Records from a data source:
+--

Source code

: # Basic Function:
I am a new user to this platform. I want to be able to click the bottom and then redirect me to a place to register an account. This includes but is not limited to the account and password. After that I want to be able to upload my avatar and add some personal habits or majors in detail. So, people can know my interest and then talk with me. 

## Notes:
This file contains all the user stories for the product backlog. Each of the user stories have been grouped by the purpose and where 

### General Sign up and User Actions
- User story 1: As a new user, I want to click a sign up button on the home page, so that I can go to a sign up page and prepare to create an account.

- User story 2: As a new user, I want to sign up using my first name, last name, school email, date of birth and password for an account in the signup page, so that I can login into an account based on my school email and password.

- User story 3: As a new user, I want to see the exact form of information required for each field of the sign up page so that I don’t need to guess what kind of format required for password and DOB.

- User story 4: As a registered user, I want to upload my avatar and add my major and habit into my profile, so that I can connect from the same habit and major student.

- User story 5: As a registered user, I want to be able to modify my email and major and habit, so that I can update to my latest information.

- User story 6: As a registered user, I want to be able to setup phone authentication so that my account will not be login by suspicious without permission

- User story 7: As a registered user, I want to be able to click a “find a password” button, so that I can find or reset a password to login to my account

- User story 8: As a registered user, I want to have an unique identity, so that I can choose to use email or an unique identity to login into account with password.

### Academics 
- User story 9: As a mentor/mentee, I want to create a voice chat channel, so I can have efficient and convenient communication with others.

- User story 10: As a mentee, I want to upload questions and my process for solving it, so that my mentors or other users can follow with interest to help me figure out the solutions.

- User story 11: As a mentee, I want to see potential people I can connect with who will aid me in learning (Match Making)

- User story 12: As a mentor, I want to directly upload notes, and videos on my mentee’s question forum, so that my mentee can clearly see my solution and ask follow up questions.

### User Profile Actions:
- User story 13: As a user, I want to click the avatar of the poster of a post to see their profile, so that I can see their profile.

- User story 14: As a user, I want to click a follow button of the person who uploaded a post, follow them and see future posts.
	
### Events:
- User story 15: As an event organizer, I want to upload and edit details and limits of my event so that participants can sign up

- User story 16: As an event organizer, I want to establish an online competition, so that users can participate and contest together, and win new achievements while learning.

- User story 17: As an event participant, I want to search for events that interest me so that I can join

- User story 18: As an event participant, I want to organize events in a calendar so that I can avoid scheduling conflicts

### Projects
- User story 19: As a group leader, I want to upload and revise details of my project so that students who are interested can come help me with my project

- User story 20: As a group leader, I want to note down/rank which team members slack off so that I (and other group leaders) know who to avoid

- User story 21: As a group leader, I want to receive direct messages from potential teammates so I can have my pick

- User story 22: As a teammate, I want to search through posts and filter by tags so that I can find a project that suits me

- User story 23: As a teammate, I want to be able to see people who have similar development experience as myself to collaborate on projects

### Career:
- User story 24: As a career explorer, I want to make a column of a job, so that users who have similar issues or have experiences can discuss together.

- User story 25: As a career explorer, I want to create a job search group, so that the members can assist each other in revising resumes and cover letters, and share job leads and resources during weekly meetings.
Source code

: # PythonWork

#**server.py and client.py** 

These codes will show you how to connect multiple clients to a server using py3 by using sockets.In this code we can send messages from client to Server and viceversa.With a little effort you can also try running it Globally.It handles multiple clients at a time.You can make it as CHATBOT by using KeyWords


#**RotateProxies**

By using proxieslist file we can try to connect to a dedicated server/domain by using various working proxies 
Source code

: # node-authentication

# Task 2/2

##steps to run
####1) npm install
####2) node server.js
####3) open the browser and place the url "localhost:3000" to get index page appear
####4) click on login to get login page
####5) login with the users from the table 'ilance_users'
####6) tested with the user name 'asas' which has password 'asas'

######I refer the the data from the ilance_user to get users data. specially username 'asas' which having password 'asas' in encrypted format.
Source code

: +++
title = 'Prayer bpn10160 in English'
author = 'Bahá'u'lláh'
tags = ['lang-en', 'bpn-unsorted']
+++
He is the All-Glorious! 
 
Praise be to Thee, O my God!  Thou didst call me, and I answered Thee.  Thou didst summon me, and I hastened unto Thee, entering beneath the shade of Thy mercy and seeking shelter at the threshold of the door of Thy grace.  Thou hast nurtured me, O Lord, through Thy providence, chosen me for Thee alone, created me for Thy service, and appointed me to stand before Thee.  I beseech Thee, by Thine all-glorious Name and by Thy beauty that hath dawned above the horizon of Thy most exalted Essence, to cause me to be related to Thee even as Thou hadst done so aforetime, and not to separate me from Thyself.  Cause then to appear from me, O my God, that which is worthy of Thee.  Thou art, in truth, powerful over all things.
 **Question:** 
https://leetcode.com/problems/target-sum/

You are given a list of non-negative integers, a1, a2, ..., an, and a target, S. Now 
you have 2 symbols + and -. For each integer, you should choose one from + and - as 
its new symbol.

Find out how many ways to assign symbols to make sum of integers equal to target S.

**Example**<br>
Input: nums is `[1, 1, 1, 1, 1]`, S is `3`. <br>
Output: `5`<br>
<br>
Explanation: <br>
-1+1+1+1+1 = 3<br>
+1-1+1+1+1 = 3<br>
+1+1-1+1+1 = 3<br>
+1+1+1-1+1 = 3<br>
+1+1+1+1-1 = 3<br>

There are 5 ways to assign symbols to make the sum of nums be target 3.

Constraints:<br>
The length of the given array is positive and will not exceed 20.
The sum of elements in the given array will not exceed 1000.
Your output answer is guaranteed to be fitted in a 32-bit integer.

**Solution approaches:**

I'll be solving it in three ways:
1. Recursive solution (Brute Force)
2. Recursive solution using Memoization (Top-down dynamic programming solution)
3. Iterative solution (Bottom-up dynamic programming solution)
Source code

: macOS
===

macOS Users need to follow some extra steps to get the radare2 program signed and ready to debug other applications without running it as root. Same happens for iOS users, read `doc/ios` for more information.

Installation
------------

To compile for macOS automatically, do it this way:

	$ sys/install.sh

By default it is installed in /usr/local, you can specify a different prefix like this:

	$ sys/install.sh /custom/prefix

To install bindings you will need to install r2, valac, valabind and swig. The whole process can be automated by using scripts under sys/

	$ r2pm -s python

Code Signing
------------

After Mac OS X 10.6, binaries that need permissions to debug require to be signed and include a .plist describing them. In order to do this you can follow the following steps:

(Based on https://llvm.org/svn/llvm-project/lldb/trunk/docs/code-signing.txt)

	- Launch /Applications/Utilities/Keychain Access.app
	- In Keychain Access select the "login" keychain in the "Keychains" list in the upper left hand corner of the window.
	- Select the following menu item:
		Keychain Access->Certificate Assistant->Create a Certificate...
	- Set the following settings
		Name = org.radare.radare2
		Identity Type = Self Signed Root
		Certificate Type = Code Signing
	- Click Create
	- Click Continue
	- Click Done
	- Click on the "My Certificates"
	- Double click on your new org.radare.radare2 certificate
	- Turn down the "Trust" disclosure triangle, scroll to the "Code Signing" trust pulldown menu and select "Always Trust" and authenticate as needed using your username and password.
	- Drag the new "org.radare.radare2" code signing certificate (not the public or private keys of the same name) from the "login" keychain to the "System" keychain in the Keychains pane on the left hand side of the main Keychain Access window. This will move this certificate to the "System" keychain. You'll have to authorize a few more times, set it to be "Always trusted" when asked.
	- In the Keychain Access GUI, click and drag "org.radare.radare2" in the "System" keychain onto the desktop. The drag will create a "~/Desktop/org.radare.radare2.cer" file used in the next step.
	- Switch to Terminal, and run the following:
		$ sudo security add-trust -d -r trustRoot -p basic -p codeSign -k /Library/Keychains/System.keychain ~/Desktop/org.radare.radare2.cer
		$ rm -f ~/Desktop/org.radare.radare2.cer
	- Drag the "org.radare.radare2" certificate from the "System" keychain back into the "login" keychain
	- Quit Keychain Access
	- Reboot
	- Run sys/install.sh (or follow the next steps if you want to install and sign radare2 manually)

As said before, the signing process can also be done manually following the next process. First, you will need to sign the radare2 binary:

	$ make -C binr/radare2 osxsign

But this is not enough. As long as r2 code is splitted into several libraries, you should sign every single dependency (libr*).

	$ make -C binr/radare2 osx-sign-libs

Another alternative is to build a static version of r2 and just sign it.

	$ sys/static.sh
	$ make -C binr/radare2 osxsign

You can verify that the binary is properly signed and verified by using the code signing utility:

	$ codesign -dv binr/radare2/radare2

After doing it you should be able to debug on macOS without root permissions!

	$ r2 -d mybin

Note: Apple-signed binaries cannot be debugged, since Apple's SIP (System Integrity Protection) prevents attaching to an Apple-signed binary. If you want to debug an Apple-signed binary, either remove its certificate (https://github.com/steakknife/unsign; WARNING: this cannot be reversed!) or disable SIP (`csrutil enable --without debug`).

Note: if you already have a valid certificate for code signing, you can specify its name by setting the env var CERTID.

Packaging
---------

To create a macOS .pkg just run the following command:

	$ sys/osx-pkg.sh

+--

Copy out, word for word, the part of the entries above that begins at the line with "### General Sign up and User Actions" and ends at the line with "- User story 10: As", including both.

### General Sign up and User Actions
- User story 1: As a new user, I want to click a sign up button on the home page, so that I can go to a sign up page and prepare to create an account.

- User story 2: As a new user, I want to sign up using my first name, last name, school email, date of birth and password for an account in the signup page, so that I can login into an account based on my school email and password.

- User story 3: As a new user, I want to see the exact form of information required for each field of the sign up page so that I don’t need to guess what kind of format required for password and DOB.

- User story 4: As a registered user, I want to upload my avatar and add my major and habit into my profile, so that I can connect from the same habit and major student.

- User story 5: As a registered user, I want to be able to modify my email and major and habit, so that I can update to my latest information.

- User story 6: As a registered user, I want to be able to setup phone authentication so that my account will not be login by suspicious without permission

- User story 7: As a registered user, I want to be able to click a “find a password” button, so that I can find or reset a password to login to my account

- User story 8: As a registered user, I want to have an unique identity, so that I can choose to use email or an unique identity to login into account with password.

### Academics 
- User story 9: As a mentor/mentee, I want to create a voice chat channel, so I can have efficient and convenient communication with others.

- User story 10: As a mentee, I want to upload questions and my process for solving it, so that my mentors or other users can follow with interest to help me figure out the solutions.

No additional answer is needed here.